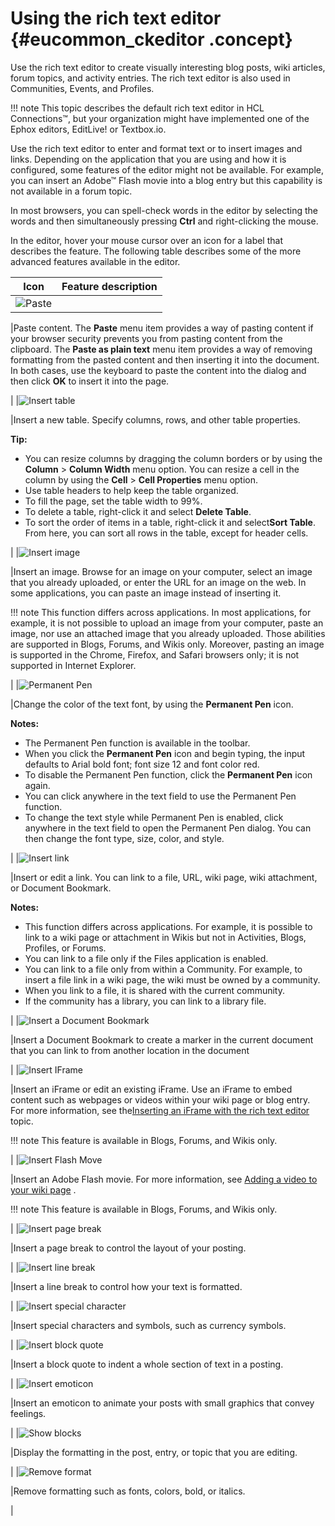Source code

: # Using the rich text editor {#eucommon_ckeditor .concept}

Use the rich text editor to create visually interesting blog posts, wiki articles, forum topics, and activity entries. The rich text editor is also used in Communities, Events, and Profiles.

!!! note
    This topic describes the default rich text editor in HCL Connections™, but your organization might have implemented one of the Ephox editors, EditLive! or Textbox.io.

Use the rich text editor to enter and format text or to insert images and links. Depending on the application that you are using and how it is configured, some features of the editor might not be available. For example, you can insert an Adobe™ Flash movie into a blog entry but this capability is not available in a forum topic.

In most browsers, you can spell-check words in the editor by selecting the words and then simultaneously pressing **Ctrl** and right-clicking the mouse.

In the editor, hover your mouse cursor over an icon for a label that describes the feature. The following table describes some of the more advanced features available in the editor.

|Icon|Feature description|
|----|-------------------|
|![Paste](images/paste.png)

|Paste content. The **Paste** menu item provides a way of pasting content if your browser security prevents you from pasting content from the clipboard. The **Paste as plain text** menu item provides a way of removing formatting from the pasted content and then inserting it into the document. In both cases, use the keyboard to paste the content into the dialog and then click **OK** to insert it into the page.

|
|![Insert table](images/table.png)

|Insert a new table. Specify columns, rows, and other table properties.

**Tip:**

-   You can resize columns by dragging the column borders or by using the **Column** \> **Column Width** menu option. You can resize a cell in the column by using the **Cell** \> **Cell Properties** menu option.
-   Use table headers to help keep the table organized.
-   To fill the page, set the table width to 99%.
-   To delete a table, right-click it and select **Delete Table**.
-   To sort the order of items in a table, right-click it and select**Sort Table**. From here, you can sort all rows in the table, except for header cells.

|
|![Insert image](images/image.png)

|Insert an image. Browse for an image on your computer, select an image that you already uploaded, or enter the URL for an image on the web. In some applications, you can paste an image instead of inserting it.

 !!! note
    This function differs across applications. In most applications, for example, it is not possible to upload an image from your computer, paste an image, nor use an attached image that you already uploaded. Those abilities are supported in Blogs, Forums, and Wikis only. Moreover, pasting an image is supported in the Chrome, Firefox, and Safari browsers only; it is not supported in Internet Explorer.

|
|![Permanent Pen](images/perm_pen_image.png)

|Change the color of the text font, by using the **Permanent Pen** icon.

 **Notes:**

-   The Permanent Pen function is available in the toolbar.
-   When you click the **Permanent Pen** icon and begin typing, the input defaults to Arial bold font; font size 12 and font color red.
-   To disable the Permanent Pen function, click the **Permanent Pen** icon again.
-   You can click anywhere in the text field to use the Permanent Pen function.
-   To change the text style while Permanent Pen is enabled, click anywhere in the text field to open the Permanent Pen dialog. You can then change the font type, size, color, and style.

|
|![Insert link](images/link.png)

|Insert or edit a link. You can link to a file, URL, wiki page, wiki attachment, or Document Bookmark.

 **Notes:**

-   This function differs across applications. For example, it is possible to link to a wiki page or attachment in Wikis but not in Activities, Blogs, Profiles, or Forums.
-   You can link to a file only if the Files application is enabled.
-   You can link to a file only from within a Community. For example, to insert a file link in a wiki page, the wiki must be owned by a community.
-   When you link to a file, it is shared with the current community.
-   If the community has a library, you can link to a library file.

|
|![Insert a Document Bookmark](images/atnDocumentBookmark16.png)

|Insert a Document Bookmark to create a marker in the current document that you can link to from another location in the document

|
|![Insert IFrame](images/iframe.png)

|Insert an iFrame or edit an existing iFrame. Use an iFrame to embed content such as webpages or videos within your wiki page or blog entry. For more information, see the[Inserting an iFrame with the rich text editor](../eucommon/t_eucommon_insert_iFrame.md) topic.

!!! note
    This feature is available in Blogs, Forums, and Wikis only.

|
|![Insert Flash Move](images/flash.png)

|Insert an Adobe Flash movie. For more information, see [Adding a video to your wiki page](../wikis/t_wikis_insert_image.md) .

!!! note
    This feature is available in Blogs, Forums, and Wikis only.

|
|![Insert page break](images/page_break.png)

|Insert a page break to control the layout of your posting.

|
|![Insert line break](images/line_break.png)

|Insert a line break to control how your text is formatted.

|
|![Insert special character](images/special_character.png)

|Insert special characters and symbols, such as currency symbols.

|
|![Insert block quote](images/block_quote.png)

|Insert a block quote to indent a whole section of text in a posting.

|
|![Insert emoticon](images/emoticon.png)

|Insert an emoticon to animate your posts with small graphics that convey feelings.

|
|![Show blocks](images/show_blocks.png)

|Display the formatting in the post, entry, or topic that you are editing.

|
|![Remove format](images/atnStyle16.png)

|Remove formatting such as fonts, colors, bold, or italics.

|

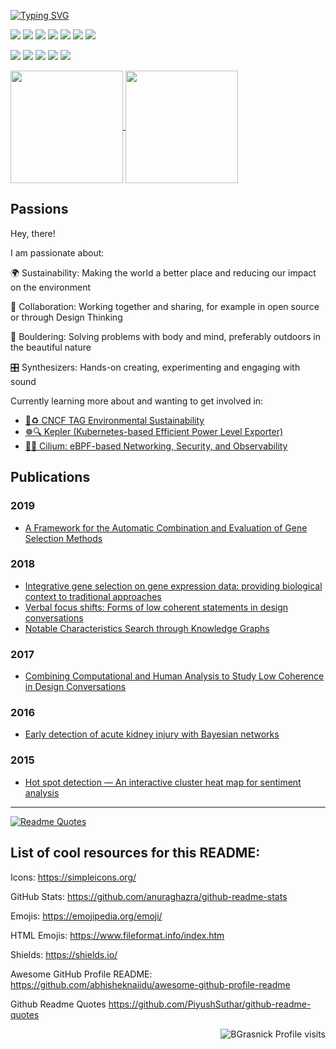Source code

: [![Typing SVG](https://readme-typing-svg.demolab.com?font=Fira+Code&size=30&duration=3000&pause=100&center=true&multiline=true&color=2f80ed&repeat=false&width=800&height=150&lines=Bastien+Grasnick;Kubernetes+Engineer;@DB+Systel,+Germany)](https://git.io/typing-svg)

![](https://img.shields.io/badge/OS-Linux-informational?style=flat&logo=linux&logoColor=white&color=2f80ed)
![](https://img.shields.io/badge/Editor-VSCode-informational?style=flat&logo=visualstudiocode&logoColor=white&color=2f80ed)
![](https://img.shields.io/badge/Code-Golang-informational?style=flat&logo=go&logoColor=white&color=2f80ed)
![](https://img.shields.io/badge/Code-Python-informational?style=flat&logo=python&logoColor=white&color=2f80ed)
![](https://img.shields.io/badge/Code-JavaScript-informational?style=flat&logo=javascript&logoColor=white&color=2f80ed)
![](https://img.shields.io/badge/Shell-Bash-informational?style=flat&logo=gnu-bash&logoColor=white&color=2f80ed)
![](https://img.shields.io/badge/Cloud-AWS-informational?style=flat&logo=Amazon-AWS&color=2f80ed)

![](https://img.shields.io/badge/Tools-Kubernetes-informational?style=flat&logo=kubernetes&logoColor=white&color=2f80ed)
![](https://img.shields.io/badge/Tools-Red_Hat_OpenShift-informational?style=flat&logo=red-hat-open-shift&logoColor=white&color=2f80ed)
![](https://img.shields.io/badge/Tools-Docker-informational?style=flat&logo=docker&logoColor=white&color=2f80ed)
![](https://img.shields.io/badge/Tools-GitLab-informational?style=flat&logo=gitlab&logoColor=white&color=2f80ed)
![](https://img.shields.io/badge/Mindset-Design_Thinking-informational?style=flat&logo=materialdesignicons&logoColor=white&color=2f80ed)


<a href="https://github.com/anuraghazra/github-readme-stats">
  <img height="180em" align="center" src="https://github-readme-stats.vercel.app/api?username=BGrasnick&theme=transparent" />
</a>
<a href="https://github.com/anuraghazra/convoychat">
  <img height="180em" align="center" src="https://github-readme-stats.vercel.app/api/top-langs?username=BGrasnick&layout=compact&langs_count=8&card_width=320&theme=transparent&exclude_repo=Awesome-Open-Data" />
</a>


## Passions

Hey, there!

I am passionate about:

🌍 Sustainability: Making the world a better place and reducing our impact on the environment

🤝 Collaboration: Working together and sharing, for example in open source or through Design Thinking

🧗 Bouldering: Solving problems with body and mind, preferably outdoors in the beautiful nature

🎛️ Synthesizers: Hands-on creating, experimenting and engaging with sound

Currently learning more about and wanting to get involved in:

- [🌳♻️ CNCF TAG Environmental Sustainability](https://tag-env-sustainability.cncf.io/)
- [☸️🔍 Kepler (Kubernetes-based Efficient Power Level Exporter)](https://github.com/sustainable-computing-io/kepler)
- [🐝🌐 Cilium: eBPF-based Networking, Security, and Observability](https://github.com/cilium/cilium)

## Publications

### 2019

- [A Framework for the Automatic Combination and Evaluation of Gene Selection Methods](https://link.springer.com/chapter/10.1007/978-3-319-98702-6_20)

### 2018
- [Integrative gene selection on gene expression data: providing biological context to traditional approaches](https://www.degruyter.com/document/doi/10.1515/jib-2018-0064/html)
- [Verbal focus shifts: Forms of low coherent statements in design conversations](https://www.sciencedirect.com/science/article/abs/pii/S0142694X18300206)
- [Notable Characteristics Search through Knowledge Graphs](https://arxiv.org/abs/1802.04060)

### 2017

- [Combining Computational and Human Analysis to Study Low Coherence in Design Conversations](https://www.taylorfrancis.com/chapters/edit/10.1201/9781315208169-21/combining-computational-human-analysis-study-low-coherence-design-conversations-menning-axel-grasnick-bastien-marvin-ewald-benedikt-dobrigkeit-franziska-nicolai-claudia)

### 2016 

- [Early detection of acute kidney injury with Bayesian networks](https://ceur-ws.org/Vol-1650/smbm16FreitasDaCruz.pdf)

### 2015

- [Hot spot detection — An interactive cluster heat map for sentiment analysis](https://ieeexplore.ieee.org/abstract/document/7344885)

---

[![Readme Quotes](https://quotes-github-readme.vercel.app/api?type=horizontal)](https://github.com/piyushsuthar/github-readme-quotes)

## List of cool resources for this README:

Icons: https://simpleicons.org/

GitHub Stats: https://github.com/anuraghazra/github-readme-stats

Emojis: https://emojipedia.org/emoji/

HTML Emojis: https://www.fileformat.info/index.htm

Shields: https://shields.io/

Awesome GitHub Profile README: https://github.com/abhisheknaiidu/awesome-github-profile-readme

Github Readme Quotes https://github.com/PiyushSuthar/github-readme-quotes

<p align="right"> <img src="https://komarev.com/ghpvc/?username=BGrasnick" alt="BGrasnick Profile visits" /></p>
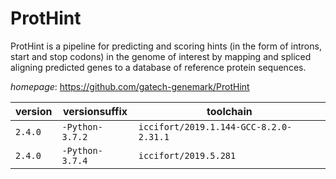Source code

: # ProtHint

ProtHint is a pipeline for predicting and scoring hints (in the form of introns, start and  stop codons) in the genome of interest by mapping and spliced aligning predicted genes to a database of  reference protein sequences.

*homepage*: <https://github.com/gatech-genemark/ProtHint>

version | versionsuffix | toolchain
--------|---------------|----------
``2.4.0`` | ``-Python-3.7.2`` | ``iccifort/2019.1.144-GCC-8.2.0-2.31.1``
``2.4.0`` | ``-Python-3.7.4`` | ``iccifort/2019.5.281``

#### WHAT NEEDS TO BE DONE:
Transcribe, exactly and without additions, the lines of the records above, beginning with the line that contains "through Design Thinking" and ending with the line that contains "- [🌳♻️ CNCF TAG", both included.

#### SOLUTION BELOW:
🤝 Collaboration: Working together and sharing, for example in open source or through Design Thinking

🧗 Bouldering: Solving problems with body and mind, preferably outdoors in the beautiful nature

🎛️ Synthesizers: Hands-on creating, experimenting and engaging with sound

Currently learning more about and wanting to get involved in:

- [🌳♻️ CNCF TAG Environmental Sustainability](https://tag-env-sustainability.cncf.io/)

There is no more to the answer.